Roald Dahl's Marvellous Medicine
| Author | Tom Solomon |
|---|---|
| Language | English |
| Published | 2016 |
| Publisher | Liverpool University Press |
| Publication place | UK |
| Pages | 250 |
| ISBN | 978-1-78138-339-1 |
Roald Dahl's Marvellous Medicine is a book by British professor of neurology Tom Solomon, published in 2016 by Liverpool University Press. In it is detailed the extent to which medicine affected the life of British children's writer Roald Dahl, and reveals several connections between those experiences and what he wrote in his books.
Solomon was a newly qualified physician at the John Radcliffe Hospital, Oxford, in 1990 when he came to care for Dahl, then terminally ill with leukaemia. The book is based on Solomon's recollections of their conversations. In it are details of the extent to which medicine affected Dahl's life, including his involvement in developing the Wade-Dahl-Till valve he helped create to treat the hydrocephalus his son Theo suffered after a severe head injury, the death of Olivia Dahl, stroke rehabilitation, and Dahl's measles vaccination letter of 1986 which he wrote in response to ongoing cases of measles in the United Kingdom at that time despite the introduction of an effective measles vaccine.
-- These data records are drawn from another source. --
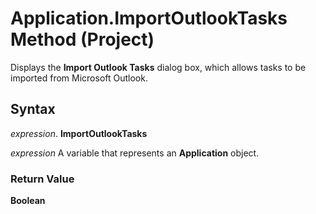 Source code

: 
# Application.ImportOutlookTasks Method (Project)

Displays the  **Import Outlook Tasks** dialog box, which allows tasks to be imported from Microsoft Outlook.


## Syntax

 _expression_. **ImportOutlookTasks**

 _expression_ A variable that represents an **Application** object.


### Return Value

 **Boolean**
It includes how the mixed up words of The BFG were possibly inspired by the language his first wife, Patricia Neal, used following her stroke.
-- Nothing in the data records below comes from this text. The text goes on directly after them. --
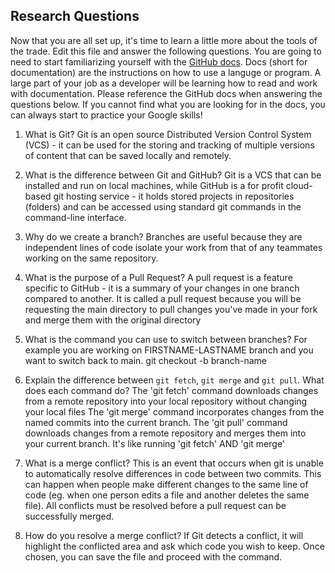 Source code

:## Research Questions 

Now that you are all set up, it's time to learn a little more about the tools of the trade. Edit this file and answer the following questions. You are going to need to start familiarizing yourself with the [GitHub docs](https://docs.github.com/en). Docs (short for documentation) are the instructions on how to use a languge or program. A large part of your job as a developer will be learning how to read and work with documentation. Please reference the GitHub docs when answering the questions below. If you cannot find what you are looking for in the docs, you can always start to practice your Google skills!

1. What is Git?
Git is an open source Distributed Version Control System (VCS) - it can be used for the storing and tracking of multiple versions of content that can be saved locally and remotely.

2. What is the difference between Git and GitHub?
Git is a VCS that can be installed and run on local machines, while GitHub is a for profit cloud-based git hosting service - it holds stored projects in repositories (folders) and can be accessed using standard git commands in the command-line interface.

3. Why do we create a branch? 
Branches are useful because they are independent lines of code isolate your work from that of any teammates working on the same repository.

4. What is the purpose of a Pull Request?
A pull request is a feature specific to GitHub - it is a summary of your changes in one branch compared to another. It is called a pull request because you will be requesting the main directory to pull changes you've made in your fork and merge them with the original directory

5. What is the command you can use to switch between branches? For example you are working on FIRSTNAME-LASTNAME branch and you want to switch back to main.
git checkout -b branch-name


6. Explain the difference between `git fetch`, `git merge` and `git pull`. What does each command do?
The 'git fetch' command downloads changes from a remote repository into your local repository without changing your local files
The 'git merge' command incorporates changes from the named commits into the current branch.
The 'git pull' command downloads changes from a remote repository and merges them into your current branch. It's like running 'git fetch' AND 'git merge'

7. What is a merge conflict?
This is an event that occurs when git is unable to automatically resolve differences in code between two commits. This can happen when people make different changes to the same line of code (eg. when one person edits a file and another deletes the same file). All conflicts must be resolved before a pull request can be successfully merged.

8. How do you resolve a merge conflict?
If Git detects a conflict, it will highlight the conflicted area and ask which code you wish to keep. Once chosen, you can save the file and proceed with the command.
A review of the book in the British Society of Literature and Science commended the book as an engaging and inspiring read that appeals to both scholars in medical humanities and general audiences. It stresses that storytelling, in all its forms, is crucial for diagnosis and fostering empathy. As in the Australasian Journal of Neuroscience it too described the writing as having a "wandering" narrative style, indicating that the timeline may be confusing for those unfamiliar with Dahl's life. The Lancet's review noted that although many people recognised Dahl's characters like oompa-loompas, they were generally unaware of his contributions to medicine, and Solomon's book filled that knowledge gap.